Twombly took the country’s sleepy status in the contemporary art world as a challenge. He wasn’t the first in his family to find resolution in Europe’s boot: His grandfather Cy exiled himself from the New York scene in the late 1950s, spending the rest of his prolific career there. Together with his pal Tommaso Rositani Suckert, Caio opened Amanita—an outfit dedicated to highlighting the living Italian artists he’d uncovered—in Florence, during the summer of 2021.

“That space in Florence feels like the prepubescent stage of what Amanita is now,” he says. The seat-of-the-pants ethos of the gallery’s early years—“the North Star was, Let’s have fun and see what happens”—has given rise to today’s built-out roster of nine represented artists and four partners (Twombly and Rositani Suckert were joined by Jacob Hyman and Garrett Goldsmith in the fall of 2021). And a New York gallery, in CBGB’s old digs on the Bowery, has eclipsed the Tuscan location. “If I really want to do something significant for Italian artists,” Twombly muses, “paradoxically, I have to do it in New York.”

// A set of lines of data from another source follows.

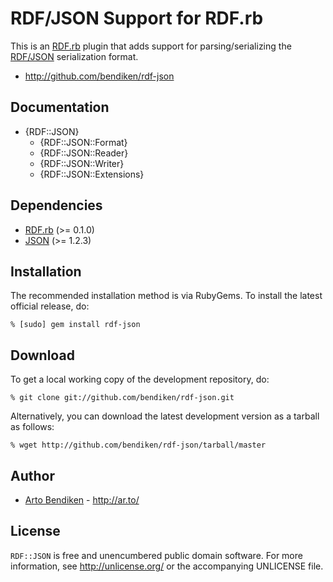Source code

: RDF/JSON Support for RDF.rb
===========================

This is an [RDF.rb][] plugin that adds support for parsing/serializing the
[RDF/JSON][] serialization format.

* <http://github.com/bendiken/rdf-json>

Documentation
-------------

* {RDF::JSON}
  * {RDF::JSON::Format}
  * {RDF::JSON::Reader}
  * {RDF::JSON::Writer}
  * {RDF::JSON::Extensions}

Dependencies
------------

* [RDF.rb](http://rubygems.org/gems/rdf) (>= 0.1.0)
* [JSON](http://rubygems.org/gems/json_pure) (>= 1.2.3)

Installation
------------

The recommended installation method is via RubyGems. To install the latest
official release, do:

    % [sudo] gem install rdf-json

Download
--------

To get a local working copy of the development repository, do:

    % git clone git://github.com/bendiken/rdf-json.git

Alternatively, you can download the latest development version as a tarball
as follows:

    % wget http://github.com/bendiken/rdf-json/tarball/master

Author
------

* [Arto Bendiken](mailto:arto.bendiken@gmail.com) - <http://ar.to/>

License
-------

`RDF::JSON` is free and unencumbered public domain software. For more
information, see <http://unlicense.org/> or the accompanying UNLICENSE file.

[RDF.rb]:   http://rdf.rubyforge.org/
[RDF/JSON]: http://n2.talis.com/wiki/RDF_JSON_Specification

Bolstering the artistic careers of others has meant that Twombly has often had to put aside his own “timid practice,” a sacrifice that has, on occasion, led him to question the path he chose. But at 27, he seems to have outgrown those insecurities—a sign that being green doesn’t preclude levelheadedness. “The doubts from before pale in comparison to the responsibility, energy, and ambition we’ve managed to generate,” he says. “That guides us now.”